Go through the records below and show every line with the string "issue".

▶ [MATERIAL SHOWN]:

______

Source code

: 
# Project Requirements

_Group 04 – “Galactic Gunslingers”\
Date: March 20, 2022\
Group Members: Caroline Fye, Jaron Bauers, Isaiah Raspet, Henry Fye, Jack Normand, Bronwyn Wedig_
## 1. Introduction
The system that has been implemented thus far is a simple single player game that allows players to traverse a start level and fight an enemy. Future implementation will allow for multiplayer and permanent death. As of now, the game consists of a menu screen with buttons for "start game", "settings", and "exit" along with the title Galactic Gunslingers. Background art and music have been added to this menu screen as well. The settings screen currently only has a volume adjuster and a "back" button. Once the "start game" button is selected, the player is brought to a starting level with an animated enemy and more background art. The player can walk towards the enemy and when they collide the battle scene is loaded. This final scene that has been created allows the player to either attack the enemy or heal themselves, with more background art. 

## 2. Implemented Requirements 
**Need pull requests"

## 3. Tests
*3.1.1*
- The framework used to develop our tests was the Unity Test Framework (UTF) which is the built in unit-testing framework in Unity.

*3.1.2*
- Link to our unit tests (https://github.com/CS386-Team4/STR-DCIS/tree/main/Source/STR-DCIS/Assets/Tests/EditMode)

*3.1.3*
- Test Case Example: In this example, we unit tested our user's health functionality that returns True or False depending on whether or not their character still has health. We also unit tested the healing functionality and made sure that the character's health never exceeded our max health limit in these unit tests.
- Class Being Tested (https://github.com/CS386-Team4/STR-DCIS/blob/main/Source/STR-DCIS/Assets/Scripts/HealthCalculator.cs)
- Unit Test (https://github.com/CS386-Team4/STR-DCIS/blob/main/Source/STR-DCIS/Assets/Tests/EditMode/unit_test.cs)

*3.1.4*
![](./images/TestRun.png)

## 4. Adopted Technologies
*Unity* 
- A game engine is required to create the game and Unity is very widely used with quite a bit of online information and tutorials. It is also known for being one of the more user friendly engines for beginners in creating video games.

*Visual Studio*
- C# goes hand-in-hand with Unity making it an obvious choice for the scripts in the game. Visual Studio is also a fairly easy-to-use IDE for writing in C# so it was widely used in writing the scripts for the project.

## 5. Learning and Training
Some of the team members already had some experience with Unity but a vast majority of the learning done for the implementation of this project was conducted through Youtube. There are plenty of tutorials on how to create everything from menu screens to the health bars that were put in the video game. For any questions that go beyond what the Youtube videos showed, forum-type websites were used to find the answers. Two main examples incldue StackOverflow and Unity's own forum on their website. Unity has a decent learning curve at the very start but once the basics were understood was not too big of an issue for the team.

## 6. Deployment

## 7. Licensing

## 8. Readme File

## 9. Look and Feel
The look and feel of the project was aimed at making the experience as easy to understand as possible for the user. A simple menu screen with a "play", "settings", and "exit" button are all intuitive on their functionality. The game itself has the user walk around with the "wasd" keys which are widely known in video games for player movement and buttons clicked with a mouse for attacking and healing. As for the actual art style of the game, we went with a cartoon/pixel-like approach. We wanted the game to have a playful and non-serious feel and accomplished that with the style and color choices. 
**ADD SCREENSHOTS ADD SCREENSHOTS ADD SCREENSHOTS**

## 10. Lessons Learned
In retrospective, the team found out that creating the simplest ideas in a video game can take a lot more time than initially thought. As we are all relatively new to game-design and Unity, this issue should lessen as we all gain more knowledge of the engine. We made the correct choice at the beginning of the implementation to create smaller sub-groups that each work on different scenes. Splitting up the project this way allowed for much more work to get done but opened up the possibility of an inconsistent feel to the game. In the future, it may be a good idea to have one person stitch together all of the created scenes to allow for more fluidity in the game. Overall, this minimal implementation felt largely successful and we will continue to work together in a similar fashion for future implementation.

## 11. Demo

______

▶ [YOUR RESPONSE]:
Some of the team members already had some experience with Unity but a vast majority of the learning done for the implementation of this project was conducted through Youtube. There are plenty of tutorials on how to create everything from menu screens to the health bars that were put in the video game. For any questions that go beyond what the Youtube videos showed, forum-type websites were used to find the answers. Two main examples incldue StackOverflow and Unity's own forum on their website. Unity has a decent learning curve at the very start but once the basics were understood was not too big of an issue for the team.
In retrospective, the team found out that creating the simplest ideas in a video game can take a lot more time than initially thought. As we are all relatively new to game-design and Unity, this issue should lessen as we all gain more knowledge of the engine. We made the correct choice at the beginning of the implementation to create smaller sub-groups that each work on different scenes. Splitting up the project this way allowed for much more work to get done but opened up the possibility of an inconsistent feel to the game. In the future, it may be a good idea to have one person stitch together all of the created scenes to allow for more fluidity in the game. Overall, this minimal implementation felt largely successful and we will continue to work together in a similar fashion for future implementation.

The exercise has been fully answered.